EXERCISE REQUIREMENTS: The result should be every line in the data below that carries the string "backends".

TASK INPUTS:
....
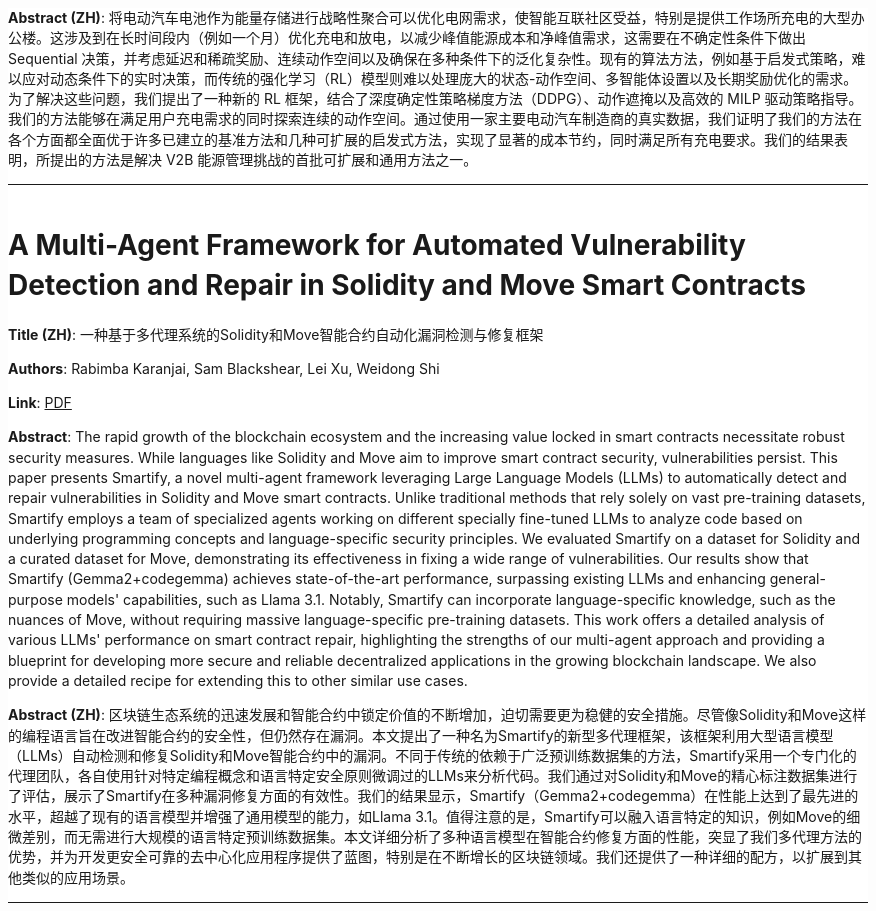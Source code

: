 **Abstract (ZH)**: 将电动汽车电池作为能量存储进行战略性聚合可以优化电网需求，使智能互联社区受益，特别是提供工作场所充电的大型办公楼。这涉及到在长时间段内（例如一个月）优化充电和放电，以减少峰值能源成本和净峰值需求，这需要在不确定性条件下做出 Sequential 决策，并考虑延迟和稀疏奖励、连续动作空间以及确保在多种条件下的泛化复杂性。现有的算法方法，例如基于启发式策略，难以应对动态条件下的实时决策，而传统的强化学习（RL）模型则难以处理庞大的状态-动作空间、多智能体设置以及长期奖励优化的需求。为了解决这些问题，我们提出了一种新的 RL 框架，结合了深度确定性策略梯度方法（DDPG）、动作遮掩以及高效的 MILP 驱动策略指导。我们的方法能够在满足用户充电需求的同时探索连续的动作空间。通过使用一家主要电动汽车制造商的真实数据，我们证明了我们的方法在各个方面都全面优于许多已建立的基准方法和几种可扩展的启发式方法，实现了显著的成本节约，同时满足所有充电要求。我们的结果表明，所提出的方法是解决 V2B 能源管理挑战的首批可扩展和通用方法之一。 

---
# A Multi-Agent Framework for Automated Vulnerability Detection and Repair in Solidity and Move Smart Contracts 

**Title (ZH)**: 一种基于多代理系统的Solidity和Move智能合约自动化漏洞检测与修复框架 

**Authors**: Rabimba Karanjai, Sam Blackshear, Lei Xu, Weidong Shi  

**Link**: [PDF](https://arxiv.org/pdf/2502.18515)  

**Abstract**: The rapid growth of the blockchain ecosystem and the increasing value locked in smart contracts necessitate robust security measures. While languages like Solidity and Move aim to improve smart contract security, vulnerabilities persist. This paper presents Smartify, a novel multi-agent framework leveraging Large Language Models (LLMs) to automatically detect and repair vulnerabilities in Solidity and Move smart contracts. Unlike traditional methods that rely solely on vast pre-training datasets, Smartify employs a team of specialized agents working on different specially fine-tuned LLMs to analyze code based on underlying programming concepts and language-specific security principles. We evaluated Smartify on a dataset for Solidity and a curated dataset for Move, demonstrating its effectiveness in fixing a wide range of vulnerabilities. Our results show that Smartify (Gemma2+codegemma) achieves state-of-the-art performance, surpassing existing LLMs and enhancing general-purpose models' capabilities, such as Llama 3.1. Notably, Smartify can incorporate language-specific knowledge, such as the nuances of Move, without requiring massive language-specific pre-training datasets. This work offers a detailed analysis of various LLMs' performance on smart contract repair, highlighting the strengths of our multi-agent approach and providing a blueprint for developing more secure and reliable decentralized applications in the growing blockchain landscape. We also provide a detailed recipe for extending this to other similar use cases. 

**Abstract (ZH)**: 区块链生态系统的迅速发展和智能合约中锁定价值的不断增加，迫切需要更为稳健的安全措施。尽管像Solidity和Move这样的编程语言旨在改进智能合约的安全性，但仍然存在漏洞。本文提出了一种名为Smartify的新型多代理框架，该框架利用大型语言模型（LLMs）自动检测和修复Solidity和Move智能合约中的漏洞。不同于传统的依赖于广泛预训练数据集的方法，Smartify采用一个专门化的代理团队，各自使用针对特定编程概念和语言特定安全原则微调过的LLMs来分析代码。我们通过对Solidity和Move的精心标注数据集进行了评估，展示了Smartify在多种漏洞修复方面的有效性。我们的结果显示，Smartify（Gemma2+codegemma）在性能上达到了最先进的水平，超越了现有的语言模型并增强了通用模型的能力，如Llama 3.1。值得注意的是，Smartify可以融入语言特定的知识，例如Move的细微差别，而无需进行大规模的语言特定预训练数据集。本文详细分析了多种语言模型在智能合约修复方面的性能，突显了我们多代理方法的优势，并为开发更安全可靠的去中心化应用程序提供了蓝图，特别是在不断增长的区块链领域。我们还提供了一种详细的配方，以扩展到其他类似的应用场景。 

---
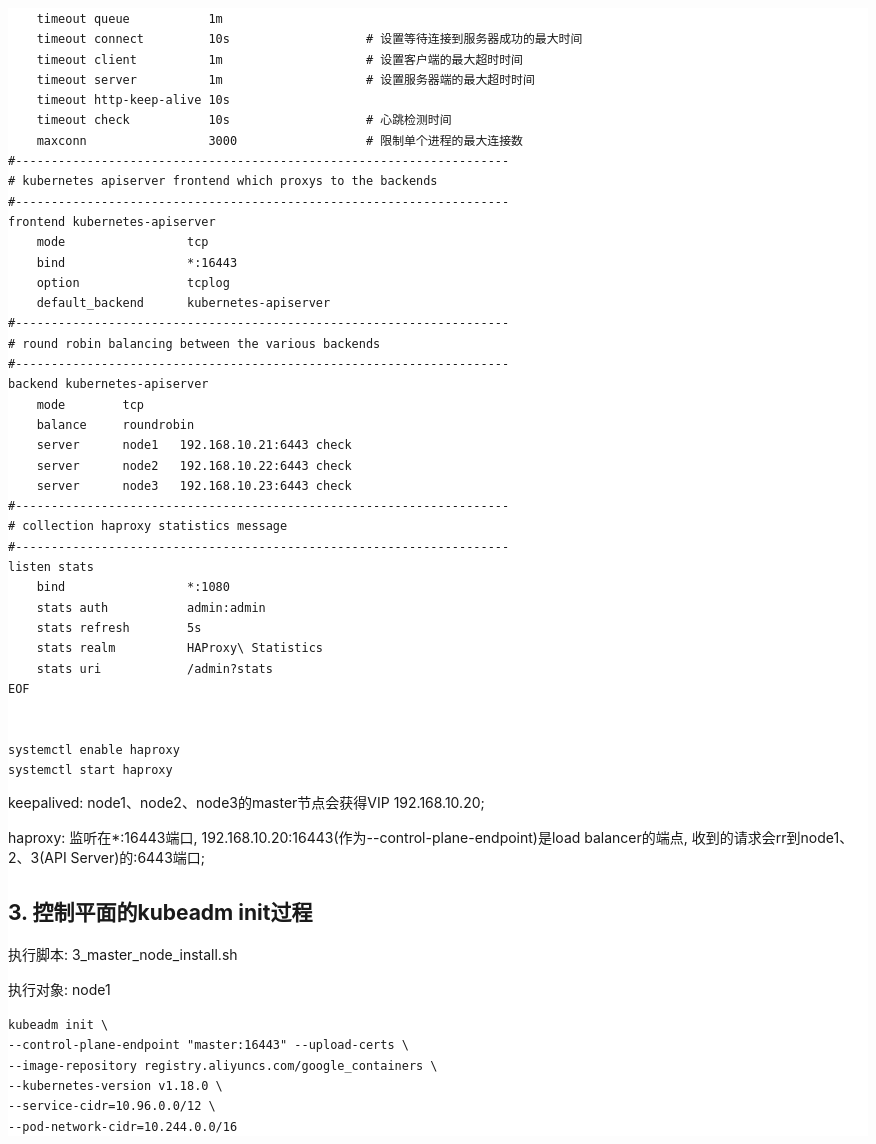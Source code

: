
 ```shell script
    timeout queue           1m
    timeout connect         10s                   # 设置等待连接到服务器成功的最大时间
    timeout client          1m                    # 设置客户端的最大超时时间
    timeout server          1m                    # 设置服务器端的最大超时时间
    timeout http-keep-alive 10s
    timeout check           10s                   # 心跳检测时间
    maxconn                 3000                  # 限制单个进程的最大连接数
#---------------------------------------------------------------------
# kubernetes apiserver frontend which proxys to the backends
#---------------------------------------------------------------------
frontend kubernetes-apiserver
    mode                 tcp
    bind                 *:16443
    option               tcplog
    default_backend      kubernetes-apiserver
#---------------------------------------------------------------------
# round robin balancing between the various backends
#---------------------------------------------------------------------
backend kubernetes-apiserver
    mode        tcp
    balance     roundrobin
    server      node1   192.168.10.21:6443 check
    server      node2   192.168.10.22:6443 check
    server      node3   192.168.10.23:6443 check
#---------------------------------------------------------------------
# collection haproxy statistics message
#---------------------------------------------------------------------
listen stats
    bind                 *:1080
    stats auth           admin:admin
    stats refresh        5s
    stats realm          HAProxy\ Statistics
    stats uri            /admin?stats
EOF


systemctl enable haproxy
systemctl start haproxy
```

keepalived: node1、node2、node3的master节点会获得VIP 192.168.10.20;

haproxy: 监听在*:16443端口, 192.168.10.20:16443(作为--control-plane-endpoint)是load balancer的端点, 收到的请求会rr到node1、2、3(API Server)的:6443端口;


## 3. 控制平面的kubeadm init过程

执行脚本: 3_master_node_install.sh

执行对象: node1

```shell script
kubeadm init \
--control-plane-endpoint "master:16443" --upload-certs \
--image-repository registry.aliyuncs.com/google_containers \
--kubernetes-version v1.18.0 \
--service-cidr=10.96.0.0/12 \
--pod-network-cidr=10.244.0.0/16
```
....
YOUR SOLUTION:
# kubernetes apiserver frontend which proxys to the backends
# round robin balancing between the various backends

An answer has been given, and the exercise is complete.